[SUPPLIED INFORMATION — start]

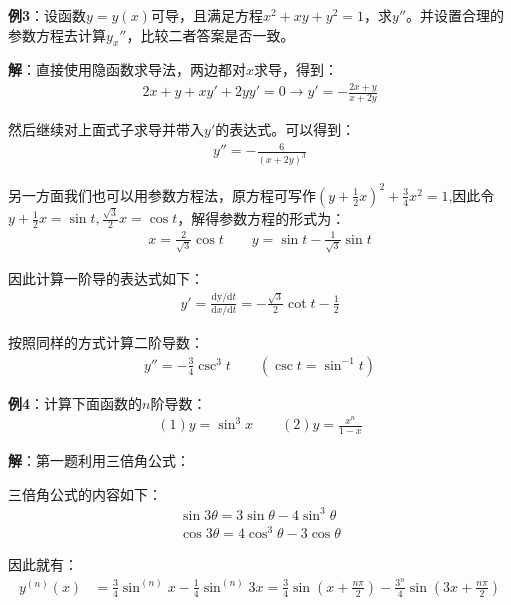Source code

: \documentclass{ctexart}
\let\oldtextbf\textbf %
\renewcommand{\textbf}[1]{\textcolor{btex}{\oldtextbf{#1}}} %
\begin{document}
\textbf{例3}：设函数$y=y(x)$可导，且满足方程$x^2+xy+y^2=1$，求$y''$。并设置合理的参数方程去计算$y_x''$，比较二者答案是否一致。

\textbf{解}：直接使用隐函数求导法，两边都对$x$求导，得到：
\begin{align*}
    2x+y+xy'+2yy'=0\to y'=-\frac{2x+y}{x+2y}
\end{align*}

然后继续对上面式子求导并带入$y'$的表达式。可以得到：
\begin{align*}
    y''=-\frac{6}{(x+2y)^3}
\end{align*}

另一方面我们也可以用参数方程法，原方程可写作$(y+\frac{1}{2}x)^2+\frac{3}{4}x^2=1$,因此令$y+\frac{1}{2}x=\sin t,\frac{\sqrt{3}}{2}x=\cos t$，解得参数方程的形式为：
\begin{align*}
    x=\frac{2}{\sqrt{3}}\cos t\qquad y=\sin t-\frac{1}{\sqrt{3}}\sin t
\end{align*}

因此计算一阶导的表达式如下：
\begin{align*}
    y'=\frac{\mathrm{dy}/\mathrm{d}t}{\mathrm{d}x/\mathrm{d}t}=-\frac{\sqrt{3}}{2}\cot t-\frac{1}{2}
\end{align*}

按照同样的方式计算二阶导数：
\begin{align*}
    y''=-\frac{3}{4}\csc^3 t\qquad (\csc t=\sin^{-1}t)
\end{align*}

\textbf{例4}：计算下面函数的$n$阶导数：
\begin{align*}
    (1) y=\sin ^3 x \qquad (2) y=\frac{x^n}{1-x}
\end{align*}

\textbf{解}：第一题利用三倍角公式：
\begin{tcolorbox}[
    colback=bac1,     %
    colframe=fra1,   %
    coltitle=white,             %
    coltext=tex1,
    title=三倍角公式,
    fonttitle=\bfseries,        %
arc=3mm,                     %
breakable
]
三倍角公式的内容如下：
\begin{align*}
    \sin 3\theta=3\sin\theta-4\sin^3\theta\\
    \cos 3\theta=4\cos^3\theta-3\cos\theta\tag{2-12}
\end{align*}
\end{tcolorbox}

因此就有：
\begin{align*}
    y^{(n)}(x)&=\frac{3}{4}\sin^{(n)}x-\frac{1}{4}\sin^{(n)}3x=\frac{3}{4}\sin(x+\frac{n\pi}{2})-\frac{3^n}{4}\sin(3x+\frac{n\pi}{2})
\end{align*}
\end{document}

[SUPPLIED INFORMATION — finish]
[SUPPLIED INFORMATION — start]

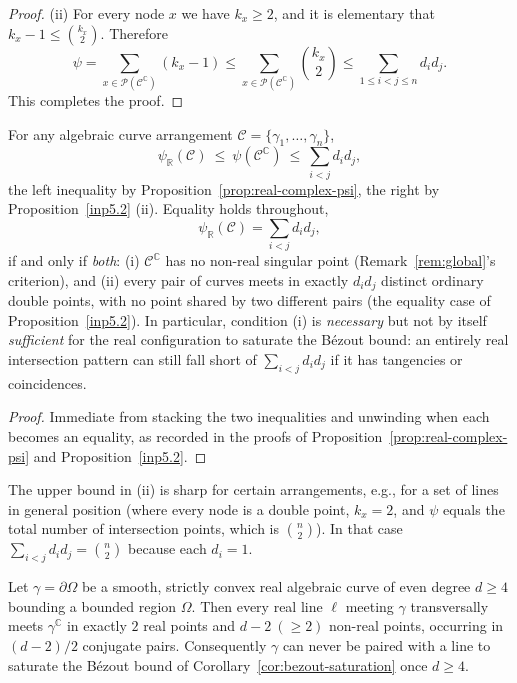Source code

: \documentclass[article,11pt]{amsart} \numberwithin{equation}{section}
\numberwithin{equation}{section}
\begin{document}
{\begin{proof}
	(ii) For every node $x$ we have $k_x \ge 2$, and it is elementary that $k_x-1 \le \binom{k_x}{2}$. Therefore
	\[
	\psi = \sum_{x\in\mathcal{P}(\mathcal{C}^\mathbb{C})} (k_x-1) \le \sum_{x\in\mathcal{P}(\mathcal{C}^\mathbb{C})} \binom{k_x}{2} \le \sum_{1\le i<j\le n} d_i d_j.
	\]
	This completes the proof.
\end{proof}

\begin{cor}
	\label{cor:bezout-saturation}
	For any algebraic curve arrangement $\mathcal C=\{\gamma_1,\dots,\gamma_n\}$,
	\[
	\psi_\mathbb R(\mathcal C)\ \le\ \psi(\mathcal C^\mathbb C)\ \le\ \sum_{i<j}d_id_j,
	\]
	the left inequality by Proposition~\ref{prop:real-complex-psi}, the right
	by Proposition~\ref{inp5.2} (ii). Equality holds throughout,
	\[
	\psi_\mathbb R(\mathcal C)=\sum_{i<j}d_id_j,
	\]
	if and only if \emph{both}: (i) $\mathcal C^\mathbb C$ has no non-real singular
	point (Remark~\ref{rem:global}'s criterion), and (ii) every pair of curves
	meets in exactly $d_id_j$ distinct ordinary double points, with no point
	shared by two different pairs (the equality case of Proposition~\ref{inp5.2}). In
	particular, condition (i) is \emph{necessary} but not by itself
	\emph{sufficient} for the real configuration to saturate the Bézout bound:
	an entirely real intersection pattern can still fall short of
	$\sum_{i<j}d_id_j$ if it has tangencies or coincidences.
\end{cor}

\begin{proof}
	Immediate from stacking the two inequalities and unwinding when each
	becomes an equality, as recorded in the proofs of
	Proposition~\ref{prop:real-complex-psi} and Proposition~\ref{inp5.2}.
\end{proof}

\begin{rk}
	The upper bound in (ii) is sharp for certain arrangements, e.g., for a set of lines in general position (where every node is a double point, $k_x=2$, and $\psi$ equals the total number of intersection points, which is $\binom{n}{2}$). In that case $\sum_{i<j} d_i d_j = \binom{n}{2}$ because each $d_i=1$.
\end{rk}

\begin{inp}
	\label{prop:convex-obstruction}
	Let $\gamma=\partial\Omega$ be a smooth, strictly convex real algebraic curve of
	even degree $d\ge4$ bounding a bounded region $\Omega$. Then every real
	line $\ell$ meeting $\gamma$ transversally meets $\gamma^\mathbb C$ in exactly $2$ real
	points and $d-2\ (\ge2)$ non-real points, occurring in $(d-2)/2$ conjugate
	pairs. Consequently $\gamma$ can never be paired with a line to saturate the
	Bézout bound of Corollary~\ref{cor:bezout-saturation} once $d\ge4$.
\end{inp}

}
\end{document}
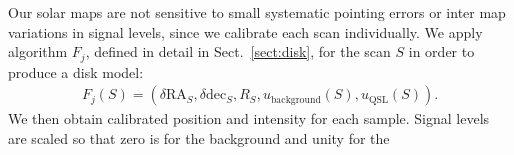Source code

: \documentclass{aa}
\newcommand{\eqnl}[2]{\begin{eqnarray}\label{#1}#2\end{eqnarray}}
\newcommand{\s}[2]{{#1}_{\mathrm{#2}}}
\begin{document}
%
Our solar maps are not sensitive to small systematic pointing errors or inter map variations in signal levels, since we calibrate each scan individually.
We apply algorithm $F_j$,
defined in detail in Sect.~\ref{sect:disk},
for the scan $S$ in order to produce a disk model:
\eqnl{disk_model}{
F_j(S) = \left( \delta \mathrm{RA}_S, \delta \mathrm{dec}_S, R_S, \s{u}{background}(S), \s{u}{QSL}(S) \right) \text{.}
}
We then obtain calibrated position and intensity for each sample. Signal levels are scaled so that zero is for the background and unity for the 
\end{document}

[SUPPLIED INFORMATION — finish]

TASK INSTRUCTIONS: List the lines of the entries that include "real".

TASK RESULT:
	the left inequality by Proposition~\ref{prop:real-complex-psi}, the right
	if and only if \emph{both}: (i) $\mathcal C^\mathbb C$ has no non-real singular
	\emph{sufficient} for the real configuration to saturate the Bézout bound:
	an entirely real intersection pattern can still fall short of
	Proposition~\ref{prop:real-complex-psi} and Proposition~\ref{inp5.2}.
	Let $\gamma=\partial\Omega$ be a smooth, strictly convex real algebraic curve of
	even degree $d\ge4$ bounding a bounded region $\Omega$. Then every real
	line $\ell$ meeting $\gamma$ transversally meets $\gamma^\mathbb C$ in exactly $2$ real
	points and $d-2\ (\ge2)$ non-real points, occurring in $(d-2)/2$ conjugate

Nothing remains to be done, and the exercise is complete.